Entries taken from a collection:

○ ○ ○

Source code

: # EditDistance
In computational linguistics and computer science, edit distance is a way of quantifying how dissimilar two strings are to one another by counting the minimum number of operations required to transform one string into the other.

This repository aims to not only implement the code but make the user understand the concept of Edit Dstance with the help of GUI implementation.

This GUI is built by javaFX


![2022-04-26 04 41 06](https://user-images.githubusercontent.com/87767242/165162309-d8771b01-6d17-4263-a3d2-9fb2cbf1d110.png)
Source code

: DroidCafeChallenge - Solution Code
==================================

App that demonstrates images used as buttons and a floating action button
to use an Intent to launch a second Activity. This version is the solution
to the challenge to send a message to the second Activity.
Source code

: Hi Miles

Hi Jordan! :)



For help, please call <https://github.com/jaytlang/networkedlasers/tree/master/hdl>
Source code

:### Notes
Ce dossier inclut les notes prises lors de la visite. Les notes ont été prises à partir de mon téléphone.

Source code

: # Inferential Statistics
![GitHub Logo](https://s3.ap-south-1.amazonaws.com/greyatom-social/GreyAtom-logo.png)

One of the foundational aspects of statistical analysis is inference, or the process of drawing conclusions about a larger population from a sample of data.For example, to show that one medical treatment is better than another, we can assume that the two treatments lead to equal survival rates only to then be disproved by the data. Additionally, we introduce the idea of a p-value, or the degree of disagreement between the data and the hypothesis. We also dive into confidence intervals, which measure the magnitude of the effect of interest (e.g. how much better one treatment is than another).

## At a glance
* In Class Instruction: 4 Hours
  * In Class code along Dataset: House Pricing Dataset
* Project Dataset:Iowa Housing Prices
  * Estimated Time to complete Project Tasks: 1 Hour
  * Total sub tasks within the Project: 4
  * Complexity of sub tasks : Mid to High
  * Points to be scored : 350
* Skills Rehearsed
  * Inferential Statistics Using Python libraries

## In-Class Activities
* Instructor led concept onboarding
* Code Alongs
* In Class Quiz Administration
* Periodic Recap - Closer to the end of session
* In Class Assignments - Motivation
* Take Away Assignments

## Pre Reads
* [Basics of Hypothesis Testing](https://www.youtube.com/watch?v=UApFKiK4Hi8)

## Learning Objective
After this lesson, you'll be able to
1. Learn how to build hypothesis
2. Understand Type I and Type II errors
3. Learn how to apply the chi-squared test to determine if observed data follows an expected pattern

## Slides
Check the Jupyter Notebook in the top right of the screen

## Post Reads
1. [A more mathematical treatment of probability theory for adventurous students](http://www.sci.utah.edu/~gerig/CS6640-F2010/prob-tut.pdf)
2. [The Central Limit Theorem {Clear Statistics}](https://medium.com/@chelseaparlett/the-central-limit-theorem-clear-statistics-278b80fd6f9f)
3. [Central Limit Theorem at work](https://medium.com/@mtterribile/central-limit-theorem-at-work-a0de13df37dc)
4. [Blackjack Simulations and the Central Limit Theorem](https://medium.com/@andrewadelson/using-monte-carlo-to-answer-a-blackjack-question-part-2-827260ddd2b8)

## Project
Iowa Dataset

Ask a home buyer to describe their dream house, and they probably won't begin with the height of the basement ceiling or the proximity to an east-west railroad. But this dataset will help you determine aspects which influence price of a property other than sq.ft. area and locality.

○ ○ ○

**Task item:**
Every line of the entries that includes "user" must be copied into the answer.

**Reply to the task:**
This repository aims to not only implement the code but make the user understand the concept of Edit Dstance with the help of GUI implementation.
![2022-04-26 04 41 06](https://user-images.githubusercontent.com/87767242/165162309-d8771b01-6d17-4263-a3d2-9fb2cbf1d110.png)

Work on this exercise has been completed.